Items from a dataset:
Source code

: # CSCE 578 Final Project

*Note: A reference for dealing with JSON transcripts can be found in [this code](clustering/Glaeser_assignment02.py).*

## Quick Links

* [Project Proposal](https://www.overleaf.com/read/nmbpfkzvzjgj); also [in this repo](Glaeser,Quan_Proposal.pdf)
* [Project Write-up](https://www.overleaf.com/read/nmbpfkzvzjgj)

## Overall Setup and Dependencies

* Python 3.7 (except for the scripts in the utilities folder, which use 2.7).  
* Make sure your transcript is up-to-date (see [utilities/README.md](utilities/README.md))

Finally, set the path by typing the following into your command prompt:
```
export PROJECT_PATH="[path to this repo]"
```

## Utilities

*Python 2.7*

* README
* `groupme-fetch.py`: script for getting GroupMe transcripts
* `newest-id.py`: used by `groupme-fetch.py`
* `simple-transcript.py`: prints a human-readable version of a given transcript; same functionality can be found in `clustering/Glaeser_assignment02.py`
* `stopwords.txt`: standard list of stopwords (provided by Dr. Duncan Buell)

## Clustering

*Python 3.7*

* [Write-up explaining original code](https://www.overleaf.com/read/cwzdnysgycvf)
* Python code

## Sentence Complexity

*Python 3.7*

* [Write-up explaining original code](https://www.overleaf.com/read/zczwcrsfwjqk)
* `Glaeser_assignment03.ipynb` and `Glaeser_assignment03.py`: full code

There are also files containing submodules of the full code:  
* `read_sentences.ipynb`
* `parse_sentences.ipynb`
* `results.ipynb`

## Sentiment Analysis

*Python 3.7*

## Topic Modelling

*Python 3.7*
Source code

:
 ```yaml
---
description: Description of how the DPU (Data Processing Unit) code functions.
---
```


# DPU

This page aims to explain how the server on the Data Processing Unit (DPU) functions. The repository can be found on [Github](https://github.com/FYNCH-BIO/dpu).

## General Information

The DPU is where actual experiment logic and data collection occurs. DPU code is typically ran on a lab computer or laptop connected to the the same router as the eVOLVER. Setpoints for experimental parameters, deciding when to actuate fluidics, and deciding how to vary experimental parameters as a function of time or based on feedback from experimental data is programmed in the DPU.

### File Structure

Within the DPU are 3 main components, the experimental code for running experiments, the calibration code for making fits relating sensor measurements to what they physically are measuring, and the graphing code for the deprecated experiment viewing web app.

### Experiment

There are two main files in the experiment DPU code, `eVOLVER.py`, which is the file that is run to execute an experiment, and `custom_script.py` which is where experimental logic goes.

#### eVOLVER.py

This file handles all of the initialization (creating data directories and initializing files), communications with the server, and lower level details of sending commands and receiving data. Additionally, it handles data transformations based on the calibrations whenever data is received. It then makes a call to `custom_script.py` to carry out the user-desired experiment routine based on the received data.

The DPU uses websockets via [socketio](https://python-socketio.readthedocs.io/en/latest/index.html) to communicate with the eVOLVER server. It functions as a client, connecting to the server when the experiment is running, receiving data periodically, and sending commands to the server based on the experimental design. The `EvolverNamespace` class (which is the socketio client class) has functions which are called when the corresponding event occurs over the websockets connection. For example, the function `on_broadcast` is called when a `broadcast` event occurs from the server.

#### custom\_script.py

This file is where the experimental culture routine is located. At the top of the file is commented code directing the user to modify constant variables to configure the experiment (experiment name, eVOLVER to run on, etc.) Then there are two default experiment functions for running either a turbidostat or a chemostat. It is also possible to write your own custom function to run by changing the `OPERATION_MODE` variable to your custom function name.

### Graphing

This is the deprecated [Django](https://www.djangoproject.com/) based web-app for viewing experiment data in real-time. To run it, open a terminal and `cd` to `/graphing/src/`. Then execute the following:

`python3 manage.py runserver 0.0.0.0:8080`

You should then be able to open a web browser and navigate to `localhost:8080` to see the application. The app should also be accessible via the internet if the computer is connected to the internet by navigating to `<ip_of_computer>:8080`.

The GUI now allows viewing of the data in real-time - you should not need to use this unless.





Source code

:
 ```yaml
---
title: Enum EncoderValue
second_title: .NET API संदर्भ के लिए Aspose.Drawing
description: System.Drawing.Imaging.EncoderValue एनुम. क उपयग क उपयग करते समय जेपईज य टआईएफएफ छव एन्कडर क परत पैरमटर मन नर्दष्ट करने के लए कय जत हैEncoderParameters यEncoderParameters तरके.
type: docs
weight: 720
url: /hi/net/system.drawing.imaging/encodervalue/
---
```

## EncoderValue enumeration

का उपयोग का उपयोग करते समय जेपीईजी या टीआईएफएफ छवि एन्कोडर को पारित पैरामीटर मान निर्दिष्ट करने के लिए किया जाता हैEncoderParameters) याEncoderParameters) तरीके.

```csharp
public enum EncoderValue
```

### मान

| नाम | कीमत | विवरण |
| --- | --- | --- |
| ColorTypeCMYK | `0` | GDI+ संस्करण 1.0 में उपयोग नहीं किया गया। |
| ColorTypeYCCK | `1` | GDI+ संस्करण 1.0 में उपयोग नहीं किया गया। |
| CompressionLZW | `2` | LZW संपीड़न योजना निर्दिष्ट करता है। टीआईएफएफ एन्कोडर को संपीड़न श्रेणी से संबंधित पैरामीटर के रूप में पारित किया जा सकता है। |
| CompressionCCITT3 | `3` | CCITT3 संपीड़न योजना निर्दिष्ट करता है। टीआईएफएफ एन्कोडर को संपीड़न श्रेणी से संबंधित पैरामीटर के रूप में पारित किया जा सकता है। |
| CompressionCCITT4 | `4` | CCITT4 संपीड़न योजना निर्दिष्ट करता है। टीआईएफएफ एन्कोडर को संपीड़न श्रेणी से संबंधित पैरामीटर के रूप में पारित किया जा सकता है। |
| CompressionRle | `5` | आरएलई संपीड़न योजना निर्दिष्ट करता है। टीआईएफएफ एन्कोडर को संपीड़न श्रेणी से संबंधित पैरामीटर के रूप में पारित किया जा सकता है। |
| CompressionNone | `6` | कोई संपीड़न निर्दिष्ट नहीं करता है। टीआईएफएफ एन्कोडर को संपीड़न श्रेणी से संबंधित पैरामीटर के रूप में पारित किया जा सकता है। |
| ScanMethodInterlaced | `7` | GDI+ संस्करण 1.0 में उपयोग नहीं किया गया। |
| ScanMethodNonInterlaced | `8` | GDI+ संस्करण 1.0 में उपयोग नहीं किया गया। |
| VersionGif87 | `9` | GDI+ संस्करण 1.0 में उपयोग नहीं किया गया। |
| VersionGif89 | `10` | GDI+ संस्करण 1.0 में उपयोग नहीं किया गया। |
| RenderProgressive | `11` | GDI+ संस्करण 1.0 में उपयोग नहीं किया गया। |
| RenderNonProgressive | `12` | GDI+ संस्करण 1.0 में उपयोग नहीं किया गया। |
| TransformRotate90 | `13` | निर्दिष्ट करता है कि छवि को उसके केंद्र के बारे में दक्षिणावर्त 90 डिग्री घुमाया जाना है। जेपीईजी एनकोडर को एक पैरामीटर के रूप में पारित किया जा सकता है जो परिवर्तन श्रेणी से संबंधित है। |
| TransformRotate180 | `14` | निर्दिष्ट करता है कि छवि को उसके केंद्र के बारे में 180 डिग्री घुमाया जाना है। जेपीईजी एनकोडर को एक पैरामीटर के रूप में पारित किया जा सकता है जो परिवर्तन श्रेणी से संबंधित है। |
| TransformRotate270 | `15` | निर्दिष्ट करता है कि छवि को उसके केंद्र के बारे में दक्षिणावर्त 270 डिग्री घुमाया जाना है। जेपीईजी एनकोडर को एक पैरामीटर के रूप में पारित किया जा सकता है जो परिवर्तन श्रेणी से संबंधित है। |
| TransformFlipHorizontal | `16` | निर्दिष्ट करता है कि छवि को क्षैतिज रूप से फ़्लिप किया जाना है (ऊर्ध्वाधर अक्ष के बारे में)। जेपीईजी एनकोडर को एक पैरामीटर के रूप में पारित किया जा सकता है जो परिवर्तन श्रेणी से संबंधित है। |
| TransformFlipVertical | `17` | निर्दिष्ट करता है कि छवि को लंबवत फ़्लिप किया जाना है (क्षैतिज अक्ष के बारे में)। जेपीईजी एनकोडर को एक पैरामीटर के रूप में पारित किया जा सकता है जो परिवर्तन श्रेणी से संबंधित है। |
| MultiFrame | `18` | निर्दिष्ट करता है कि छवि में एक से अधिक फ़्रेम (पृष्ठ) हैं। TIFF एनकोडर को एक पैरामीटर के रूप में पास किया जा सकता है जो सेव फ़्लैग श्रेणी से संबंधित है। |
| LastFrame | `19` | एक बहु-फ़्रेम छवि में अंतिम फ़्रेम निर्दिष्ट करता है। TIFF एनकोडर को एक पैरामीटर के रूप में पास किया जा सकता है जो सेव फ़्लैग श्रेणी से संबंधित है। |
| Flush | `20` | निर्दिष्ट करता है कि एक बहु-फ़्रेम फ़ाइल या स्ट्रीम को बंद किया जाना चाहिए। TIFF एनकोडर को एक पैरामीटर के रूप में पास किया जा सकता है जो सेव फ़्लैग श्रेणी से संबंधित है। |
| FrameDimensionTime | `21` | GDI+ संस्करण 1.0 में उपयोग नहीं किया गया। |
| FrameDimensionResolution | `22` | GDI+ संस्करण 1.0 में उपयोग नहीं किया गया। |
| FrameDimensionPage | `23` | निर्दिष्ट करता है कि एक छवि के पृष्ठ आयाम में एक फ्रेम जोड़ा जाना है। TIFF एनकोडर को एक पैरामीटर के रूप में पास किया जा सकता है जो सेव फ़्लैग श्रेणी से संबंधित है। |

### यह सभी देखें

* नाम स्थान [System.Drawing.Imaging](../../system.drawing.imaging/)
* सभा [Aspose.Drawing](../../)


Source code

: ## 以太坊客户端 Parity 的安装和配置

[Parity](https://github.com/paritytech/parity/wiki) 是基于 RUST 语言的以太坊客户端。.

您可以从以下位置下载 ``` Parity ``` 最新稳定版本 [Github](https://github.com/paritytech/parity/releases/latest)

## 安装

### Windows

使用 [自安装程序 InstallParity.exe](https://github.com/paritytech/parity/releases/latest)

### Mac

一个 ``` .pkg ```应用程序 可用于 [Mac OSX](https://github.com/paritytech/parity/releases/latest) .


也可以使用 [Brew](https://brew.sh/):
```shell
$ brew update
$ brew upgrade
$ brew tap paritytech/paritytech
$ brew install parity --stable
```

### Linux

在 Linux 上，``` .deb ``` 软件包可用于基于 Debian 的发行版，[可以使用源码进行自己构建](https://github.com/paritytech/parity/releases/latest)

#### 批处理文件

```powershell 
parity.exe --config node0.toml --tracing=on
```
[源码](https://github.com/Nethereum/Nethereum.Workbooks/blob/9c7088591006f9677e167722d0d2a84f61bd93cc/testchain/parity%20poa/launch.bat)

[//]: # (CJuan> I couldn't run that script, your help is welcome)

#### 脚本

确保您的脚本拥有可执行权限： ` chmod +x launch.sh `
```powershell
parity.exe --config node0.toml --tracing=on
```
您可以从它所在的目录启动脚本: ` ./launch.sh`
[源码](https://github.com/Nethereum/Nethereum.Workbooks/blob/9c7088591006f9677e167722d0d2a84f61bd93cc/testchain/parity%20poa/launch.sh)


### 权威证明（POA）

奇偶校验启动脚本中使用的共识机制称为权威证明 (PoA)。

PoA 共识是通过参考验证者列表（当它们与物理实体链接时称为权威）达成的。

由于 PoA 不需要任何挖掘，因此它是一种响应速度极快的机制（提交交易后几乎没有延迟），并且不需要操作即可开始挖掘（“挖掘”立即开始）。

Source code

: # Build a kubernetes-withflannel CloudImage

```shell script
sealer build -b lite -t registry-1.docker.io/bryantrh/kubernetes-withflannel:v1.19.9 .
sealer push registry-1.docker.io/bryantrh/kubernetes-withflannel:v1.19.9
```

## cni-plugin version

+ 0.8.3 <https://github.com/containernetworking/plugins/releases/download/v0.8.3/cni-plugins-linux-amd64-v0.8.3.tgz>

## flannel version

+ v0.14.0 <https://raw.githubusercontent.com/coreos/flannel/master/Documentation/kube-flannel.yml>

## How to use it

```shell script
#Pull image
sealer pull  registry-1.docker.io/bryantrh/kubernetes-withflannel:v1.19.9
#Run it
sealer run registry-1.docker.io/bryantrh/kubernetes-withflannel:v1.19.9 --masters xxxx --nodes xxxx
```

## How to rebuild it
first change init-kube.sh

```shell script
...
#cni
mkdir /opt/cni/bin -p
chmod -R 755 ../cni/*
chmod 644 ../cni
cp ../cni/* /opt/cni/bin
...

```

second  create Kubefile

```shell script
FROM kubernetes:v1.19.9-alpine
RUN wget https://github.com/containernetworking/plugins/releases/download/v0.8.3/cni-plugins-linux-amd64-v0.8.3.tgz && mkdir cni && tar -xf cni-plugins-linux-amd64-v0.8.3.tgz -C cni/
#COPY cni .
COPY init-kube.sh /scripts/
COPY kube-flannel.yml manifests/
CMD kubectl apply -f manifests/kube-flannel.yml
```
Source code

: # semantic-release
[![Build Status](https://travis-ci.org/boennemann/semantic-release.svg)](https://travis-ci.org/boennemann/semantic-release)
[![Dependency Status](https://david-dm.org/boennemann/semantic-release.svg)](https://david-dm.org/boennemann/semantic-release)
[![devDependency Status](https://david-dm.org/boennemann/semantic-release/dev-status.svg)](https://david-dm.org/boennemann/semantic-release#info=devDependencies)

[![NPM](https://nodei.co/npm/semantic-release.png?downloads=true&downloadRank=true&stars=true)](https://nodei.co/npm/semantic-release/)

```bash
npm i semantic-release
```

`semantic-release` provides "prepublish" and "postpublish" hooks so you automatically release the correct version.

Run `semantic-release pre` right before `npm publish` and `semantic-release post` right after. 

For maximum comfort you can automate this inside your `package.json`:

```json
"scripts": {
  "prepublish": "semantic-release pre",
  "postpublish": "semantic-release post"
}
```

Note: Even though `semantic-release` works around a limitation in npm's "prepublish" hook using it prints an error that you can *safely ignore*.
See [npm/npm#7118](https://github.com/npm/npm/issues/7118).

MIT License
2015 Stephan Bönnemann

### About this exercise
What lines above mention "execute"? Copy each one.

### Answer section
There are two main files in the experiment DPU code, `eVOLVER.py`, which is the file that is run to execute an experiment, and `custom_script.py` which is where experimental logic goes.
This is the deprecated [Django](https://www.djangoproject.com/) based web-app for viewing experiment data in real-time. To run it, open a terminal and `cd` to `/graphing/src/`. Then execute the following:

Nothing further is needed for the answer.